CHAPTER I.
ALVA SENT TO THE NETHERLANDS.
Alva's Appointment.—His remarkable March.—He arrives at Brussels.—Margaret disgusted.—Policy of the Duke.—Arrest of Egmont and Hoorne.
1567.
While Margaret was thus successful in bringing the country to a state of at least temporary tranquillity, measures were taken at the court of Madrid for shifting the government of the Netherlands into other hands, and for materially changing its policy.
We have seen how actively the rumors had been circulated, throughout the last year, of Philip's intended visit to the country. These rumors had received abundant warrant from his own letters, addressed to the regent and to his ministers at the different European courts. Nor did the king confine himself to professions. He applied to the French government to allow a free passage for his army through its territories. He caused a survey to be made of that part of Savoy through which his troops would probably march, and a map of the proposed route to be prepared. He ordered fresh levies from Germany to meet him on the Flemish frontier. And finally, he talked of calling the cortes together, to provide for the regency during his absence.
Yet whoever else might be imposed on, there was one potentate in Europe whose clear vision was not to be blinded by the professions of Philip, nor by all this bustle of preparation. This was the old pontiff, Pius the Fifth, who had always distrusted the king's sincerity. Pius had beheld with keen anguish the spread of heresy in the Low Countries. Like a true son of the Inquisition as he was, he would gladly have seen its fires kindled in every city of this apostate land. He had observed with vexation the apathy manifested by Philip. And he at length resolved to despatch a special embassy to Spain, to stimulate the monarch, if possible, to more decided action.
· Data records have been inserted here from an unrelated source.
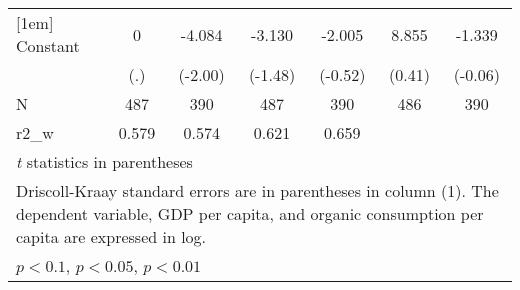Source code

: \begin{table}[htbp]
\begin{tabular}{l*{6}{c}}
[1em]
Constant            &           0         &      -4.084\sym{*}  &      -3.130         &      -2.005         &       8.855         &      -1.339         \\
                    &         (.)         &     (-2.00)         &     (-1.48)         &     (-0.52)         &      (0.41)         &     (-0.06)         \\
\hline
N                   &         487         &         390         &         487         &         390         &         486         &         390         \\
r2\_w                &       0.579         &       0.574         &       0.621         &       0.659         &                     &                     \\
\hline\hline
\multicolumn{7}{l}{\footnotesize \textit{t} statistics in parentheses}\\
\multicolumn{7}{l}{\footnotesize Driscoll-Kraay standard errors are in parentheses in column (1). The dependent variable, GDP per capita, and organic consumption per capita are expressed in log.}\\
\multicolumn{7}{l}{\footnotesize \sym{*} \(p<0.1\), \sym{**} \(p<0.05\), \sym{***} \(p<0.01\)}\\
\end{tabular}
\end{table}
The person employed was the bishop of Ascoli, and the good father delivered his rebuke in such blunt terms as caused a sensation at the court of Madrid. In a letter to his ambassador at Rome, Philip complained that the pope should have thus held him up to Christendom as one slack in the performance of his duty. The envoy had delivered himself in so strange a manner, Philip added, that, but for the respect and love he bore his holiness, he might have been led to take precisely the opposite course to the one he intended.[926][{311}]
HIS APPOINTMENT.
Yet notwithstanding this show of indignation, had it not been for the outbreak of the iconoclasts, it is not improbable that the king might still have continued to procrastinate, relying on his favorite maxim, that "Time and himself were a match for any other two."[927] But the event which caused such a sensation throughout Christendom roused every feeling of indignation in the royal bosom,—and this from the insult offered to the crown as well as to the Church. Contrary to his wont, the king expressed himself with so much warmth on the subject, and so openly, that the most sceptical began at last to believe that the long talked of visit was at hand. The only doubt was as to the manner in which it should be made; whether the king should march at the head of an army, or attended only by so much of a retinue as was demanded by his royal state.